▸ Problem statement
Each entry, as given, must be output unchanged.

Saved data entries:
_ _ _

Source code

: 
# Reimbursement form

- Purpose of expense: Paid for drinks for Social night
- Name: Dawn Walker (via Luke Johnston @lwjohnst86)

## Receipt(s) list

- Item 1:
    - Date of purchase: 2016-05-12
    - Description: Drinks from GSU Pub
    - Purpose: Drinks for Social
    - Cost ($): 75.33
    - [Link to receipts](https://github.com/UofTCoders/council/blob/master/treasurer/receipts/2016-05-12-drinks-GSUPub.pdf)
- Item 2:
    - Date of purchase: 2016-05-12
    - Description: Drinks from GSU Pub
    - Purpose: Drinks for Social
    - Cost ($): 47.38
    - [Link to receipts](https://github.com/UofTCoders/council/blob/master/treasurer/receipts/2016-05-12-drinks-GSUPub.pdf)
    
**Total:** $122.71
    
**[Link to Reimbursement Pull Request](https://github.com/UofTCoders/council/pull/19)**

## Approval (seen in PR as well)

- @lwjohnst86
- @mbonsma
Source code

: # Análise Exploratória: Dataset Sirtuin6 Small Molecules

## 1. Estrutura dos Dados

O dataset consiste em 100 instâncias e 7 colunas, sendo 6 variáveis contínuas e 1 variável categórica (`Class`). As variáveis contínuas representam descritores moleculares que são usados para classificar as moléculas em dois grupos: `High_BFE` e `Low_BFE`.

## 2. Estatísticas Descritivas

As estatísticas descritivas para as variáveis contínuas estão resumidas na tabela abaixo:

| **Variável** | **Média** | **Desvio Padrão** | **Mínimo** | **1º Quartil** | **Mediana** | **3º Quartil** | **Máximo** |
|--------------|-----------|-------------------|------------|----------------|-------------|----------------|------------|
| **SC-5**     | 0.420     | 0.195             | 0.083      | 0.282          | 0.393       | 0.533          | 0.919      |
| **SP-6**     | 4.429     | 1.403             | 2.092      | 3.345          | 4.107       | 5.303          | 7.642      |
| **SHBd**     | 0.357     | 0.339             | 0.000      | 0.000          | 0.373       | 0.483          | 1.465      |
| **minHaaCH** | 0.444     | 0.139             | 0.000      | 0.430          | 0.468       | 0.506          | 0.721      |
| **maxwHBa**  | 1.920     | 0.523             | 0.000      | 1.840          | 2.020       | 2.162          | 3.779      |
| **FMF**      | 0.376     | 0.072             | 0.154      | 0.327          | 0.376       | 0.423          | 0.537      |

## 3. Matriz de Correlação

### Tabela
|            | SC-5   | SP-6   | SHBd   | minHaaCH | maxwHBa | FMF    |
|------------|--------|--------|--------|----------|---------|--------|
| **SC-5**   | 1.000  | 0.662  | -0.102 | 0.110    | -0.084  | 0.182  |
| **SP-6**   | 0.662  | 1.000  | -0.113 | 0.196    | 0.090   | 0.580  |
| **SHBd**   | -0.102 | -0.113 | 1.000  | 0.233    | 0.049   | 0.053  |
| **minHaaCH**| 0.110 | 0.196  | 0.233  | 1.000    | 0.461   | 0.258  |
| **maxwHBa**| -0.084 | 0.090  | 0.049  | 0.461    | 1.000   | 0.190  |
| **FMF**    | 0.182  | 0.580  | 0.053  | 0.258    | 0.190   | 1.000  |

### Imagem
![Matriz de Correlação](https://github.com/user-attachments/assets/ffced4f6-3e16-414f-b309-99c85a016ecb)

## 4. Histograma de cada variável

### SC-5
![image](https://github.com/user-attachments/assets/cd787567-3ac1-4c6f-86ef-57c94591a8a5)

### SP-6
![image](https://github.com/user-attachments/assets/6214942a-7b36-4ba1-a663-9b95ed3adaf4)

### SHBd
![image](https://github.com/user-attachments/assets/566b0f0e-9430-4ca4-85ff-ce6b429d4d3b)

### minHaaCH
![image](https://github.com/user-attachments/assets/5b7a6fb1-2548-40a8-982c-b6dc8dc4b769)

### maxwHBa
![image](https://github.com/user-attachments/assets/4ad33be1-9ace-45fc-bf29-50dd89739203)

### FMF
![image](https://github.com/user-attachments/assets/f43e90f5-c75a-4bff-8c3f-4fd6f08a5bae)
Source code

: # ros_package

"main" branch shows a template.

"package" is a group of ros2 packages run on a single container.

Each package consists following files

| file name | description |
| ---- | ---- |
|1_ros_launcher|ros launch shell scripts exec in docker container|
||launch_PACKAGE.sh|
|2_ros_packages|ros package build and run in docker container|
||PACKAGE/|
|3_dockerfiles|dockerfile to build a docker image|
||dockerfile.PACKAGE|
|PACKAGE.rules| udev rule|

_ _ _

▸ Result of this task
Source code

: 
# Reimbursement form

- Purpose of expense: Paid for drinks for Social night
- Name: Dawn Walker (via Luke Johnston @lwjohnst86)

## Receipt(s) list

- Item 1:
    - Date of purchase: 2016-05-12
    - Description: Drinks from GSU Pub
    - Purpose: Drinks for Social
    - Cost ($): 75.33
    - [Link to receipts](https://github.com/UofTCoders/council/blob/master/treasurer/receipts/2016-05-12-drinks-GSUPub.pdf)
- Item 2:
    - Date of purchase: 2016-05-12
    - Description: Drinks from GSU Pub
    - Purpose: Drinks for Social
    - Cost ($): 47.38
    - [Link to receipts](https://github.com/UofTCoders/council/blob/master/treasurer/receipts/2016-05-12-drinks-GSUPub.pdf)
    
**Total:** $122.71
    
**[Link to Reimbursement Pull Request](https://github.com/UofTCoders/council/pull/19)**

## Approval (seen in PR as well)

- @lwjohnst86
- @mbonsma
Source code

: # Análise Exploratória: Dataset Sirtuin6 Small Molecules

## 1. Estrutura dos Dados

O dataset consiste em 100 instâncias e 7 colunas, sendo 6 variáveis contínuas e 1 variável categórica (`Class`). As variáveis contínuas representam descritores moleculares que são usados para classificar as moléculas em dois grupos: `High_BFE` e `Low_BFE`.

## 2. Estatísticas Descritivas

As estatísticas descritivas para as variáveis contínuas estão resumidas na tabela abaixo:

| **Variável** | **Média** | **Desvio Padrão** | **Mínimo** | **1º Quartil** | **Mediana** | **3º Quartil** | **Máximo** |
|--------------|-----------|-------------------|------------|----------------|-------------|----------------|------------|
| **SC-5**     | 0.420     | 0.195             | 0.083      | 0.282          | 0.393       | 0.533          | 0.919      |
| **SP-6**     | 4.429     | 1.403             | 2.092      | 3.345          | 4.107       | 5.303          | 7.642      |
| **SHBd**     | 0.357     | 0.339             | 0.000      | 0.000          | 0.373       | 0.483          | 1.465      |
| **minHaaCH** | 0.444     | 0.139             | 0.000      | 0.430          | 0.468       | 0.506          | 0.721      |
| **maxwHBa**  | 1.920     | 0.523             | 0.000      | 1.840          | 2.020       | 2.162          | 3.779      |
| **FMF**      | 0.376     | 0.072             | 0.154      | 0.327          | 0.376       | 0.423          | 0.537      |

## 3. Matriz de Correlação

### Tabela
|            | SC-5   | SP-6   | SHBd   | minHaaCH | maxwHBa | FMF    |
|------------|--------|--------|--------|----------|---------|--------|
| **SC-5**   | 1.000  | 0.662  | -0.102 | 0.110    | -0.084  | 0.182  |
| **SP-6**   | 0.662  | 1.000  | -0.113 | 0.196    | 0.090   | 0.580  |
| **SHBd**   | -0.102 | -0.113 | 1.000  | 0.233    | 0.049   | 0.053  |
| **minHaaCH**| 0.110 | 0.196  | 0.233  | 1.000    | 0.461   | 0.258  |
| **maxwHBa**| -0.084 | 0.090  | 0.049  | 0.461    | 1.000   | 0.190  |
| **FMF**    | 0.182  | 0.580  | 0.053  | 0.258    | 0.190   | 1.000  |

### Imagem
![Matriz de Correlação](https://github.com/user-attachments/assets/ffced4f6-3e16-414f-b309-99c85a016ecb)

## 4. Histograma de cada variável

### SC-5
![image](https://github.com/user-attachments/assets/cd787567-3ac1-4c6f-86ef-57c94591a8a5)

### SP-6
![image](https://github.com/user-attachments/assets/6214942a-7b36-4ba1-a663-9b95ed3adaf4)

### SHBd
![image](https://github.com/user-attachments/assets/566b0f0e-9430-4ca4-85ff-ce6b429d4d3b)

### minHaaCH
![image](https://github.com/user-attachments/assets/5b7a6fb1-2548-40a8-982c-b6dc8dc4b769)

### maxwHBa
![image](https://github.com/user-attachments/assets/4ad33be1-9ace-45fc-bf29-50dd89739203)

### FMF
![image](https://github.com/user-attachments/assets/f43e90f5-c75a-4bff-8c3f-4fd6f08a5bae)
Source code

: # ros_package

"main" branch shows a template.

"package" is a group of ros2 packages run on a single container.

Each package consists following files

| file name | description |
| ---- | ---- |
|1_ros_launcher|ros launch shell scripts exec in docker container|
||launch_PACKAGE.sh|
|2_ros_packages|ros package build and run in docker container|
||PACKAGE/|
|3_dockerfiles|dockerfile to build a docker image|
||dockerfile.PACKAGE|
|PACKAGE.rules| udev rule|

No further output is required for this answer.